A recent case history documented a strawberry packer who saw quality claims drop so much that the cost of implementing of Produce Traceability Initiative labeling was completely offset, said Ed Treacy, vice president of supply chain efficiencies for the Produce Marketing Association.

In an educational video on the PMA website, Treacy discusses several companies’ experiences and the unanticipated benefits they discovered when implementing PTI labeling at the point of packing.

The addition of traceability labels at the strawberry operation allowed the company to track which of three picking crews packed which fruit.

“They posted the results daily on which picking crew had what percentage of rejects from their customers,” Treacy says in the video.

“They never disciplined the employees, but what they found was … the crews started getting competitive with each other and they brought the total (quality) claims down from around 5% to less than 1%. That gain of 4% paid for their entire cost of PTI implementation.”

Smaller growers’ concerns

Traceability challenges at packing level worth conqueringTraceability at the packing level can be tricky, though, said Todd Baggett, chief executive officer of technology provider RedLine Solutions, Santa Clara, Calif., during a recent Web seminar aimed at smaller packing operations.

Baggett said smaller packers with volumes of 2,000 to 3,000 cartons a day or less often express concerns that PTI compliance would be too complicated or too expensive for them.

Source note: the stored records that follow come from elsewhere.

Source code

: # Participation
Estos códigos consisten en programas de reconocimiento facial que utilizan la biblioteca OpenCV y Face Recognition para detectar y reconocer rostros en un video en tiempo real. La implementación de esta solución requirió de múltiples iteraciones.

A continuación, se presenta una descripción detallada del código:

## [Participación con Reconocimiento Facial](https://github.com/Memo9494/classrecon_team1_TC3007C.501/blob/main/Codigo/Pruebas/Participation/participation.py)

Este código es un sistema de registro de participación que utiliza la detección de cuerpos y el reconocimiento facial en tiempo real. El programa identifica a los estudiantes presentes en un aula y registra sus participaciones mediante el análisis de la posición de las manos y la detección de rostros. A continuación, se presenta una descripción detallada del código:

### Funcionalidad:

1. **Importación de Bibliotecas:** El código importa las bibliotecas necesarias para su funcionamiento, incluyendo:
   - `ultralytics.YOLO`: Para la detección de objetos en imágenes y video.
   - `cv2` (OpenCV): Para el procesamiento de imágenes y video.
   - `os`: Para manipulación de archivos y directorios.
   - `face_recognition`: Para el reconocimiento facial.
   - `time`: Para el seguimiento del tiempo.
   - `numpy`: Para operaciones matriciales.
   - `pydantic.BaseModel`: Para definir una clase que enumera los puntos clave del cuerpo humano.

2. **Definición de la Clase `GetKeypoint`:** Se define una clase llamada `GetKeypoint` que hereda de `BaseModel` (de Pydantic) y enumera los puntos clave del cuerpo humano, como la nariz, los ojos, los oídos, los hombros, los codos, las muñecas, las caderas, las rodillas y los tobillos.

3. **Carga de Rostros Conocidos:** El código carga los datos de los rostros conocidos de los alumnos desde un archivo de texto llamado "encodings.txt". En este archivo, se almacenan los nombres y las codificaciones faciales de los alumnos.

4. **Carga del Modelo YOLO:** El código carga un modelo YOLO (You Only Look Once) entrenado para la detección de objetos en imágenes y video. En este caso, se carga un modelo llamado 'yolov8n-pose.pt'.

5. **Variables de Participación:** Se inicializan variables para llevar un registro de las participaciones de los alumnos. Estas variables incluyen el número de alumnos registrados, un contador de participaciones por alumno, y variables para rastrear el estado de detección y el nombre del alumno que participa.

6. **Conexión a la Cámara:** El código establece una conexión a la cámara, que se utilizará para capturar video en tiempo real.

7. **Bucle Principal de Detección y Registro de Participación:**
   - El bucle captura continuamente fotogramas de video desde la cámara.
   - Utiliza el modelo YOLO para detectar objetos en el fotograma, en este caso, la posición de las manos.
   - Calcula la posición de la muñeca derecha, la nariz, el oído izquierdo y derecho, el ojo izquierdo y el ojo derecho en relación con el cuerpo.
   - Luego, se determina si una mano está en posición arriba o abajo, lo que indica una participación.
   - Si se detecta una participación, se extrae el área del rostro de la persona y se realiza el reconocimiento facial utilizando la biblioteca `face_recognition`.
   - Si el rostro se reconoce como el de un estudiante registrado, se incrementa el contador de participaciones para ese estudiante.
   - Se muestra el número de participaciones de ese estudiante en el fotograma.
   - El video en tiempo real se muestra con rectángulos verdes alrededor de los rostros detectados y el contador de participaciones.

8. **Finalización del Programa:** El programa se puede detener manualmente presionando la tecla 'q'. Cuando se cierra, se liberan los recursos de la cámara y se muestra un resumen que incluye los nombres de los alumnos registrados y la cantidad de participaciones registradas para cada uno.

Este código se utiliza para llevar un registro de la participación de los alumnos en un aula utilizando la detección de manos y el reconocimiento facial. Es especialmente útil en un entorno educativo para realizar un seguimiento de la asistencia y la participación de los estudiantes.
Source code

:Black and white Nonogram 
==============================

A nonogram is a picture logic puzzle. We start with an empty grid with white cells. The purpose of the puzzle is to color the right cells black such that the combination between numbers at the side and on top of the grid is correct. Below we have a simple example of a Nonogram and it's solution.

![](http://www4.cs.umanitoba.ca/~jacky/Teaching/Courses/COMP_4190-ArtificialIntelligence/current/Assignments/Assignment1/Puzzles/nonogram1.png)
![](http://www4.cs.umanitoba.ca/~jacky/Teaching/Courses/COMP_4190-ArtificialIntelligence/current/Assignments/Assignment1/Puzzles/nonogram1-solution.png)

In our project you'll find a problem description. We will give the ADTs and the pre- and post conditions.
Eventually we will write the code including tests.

He cited examples of listeria and salmonella outbreaks linked to small cantaloupe growing-packing operations last year and this year as examples of why traceability is vital.

Baggett said it is crucial for packers to use lot numbers that are date specific, if a lot takes more than one day to pack.

One packer attending the online seminar questioned the necessity of the specific pack date if the commodity is from a single lot. Baggett said there are so many variables in packing operations, such as wash water testing and changing, that date-specific information can be invaluable during inspections, audits or recalls.

Treacy said companies have documented reductions in over- and under-selling as well as reductions in shrink because delivery scheduled can be based on when a commodity was packed rather than when a truck showed up at a dock.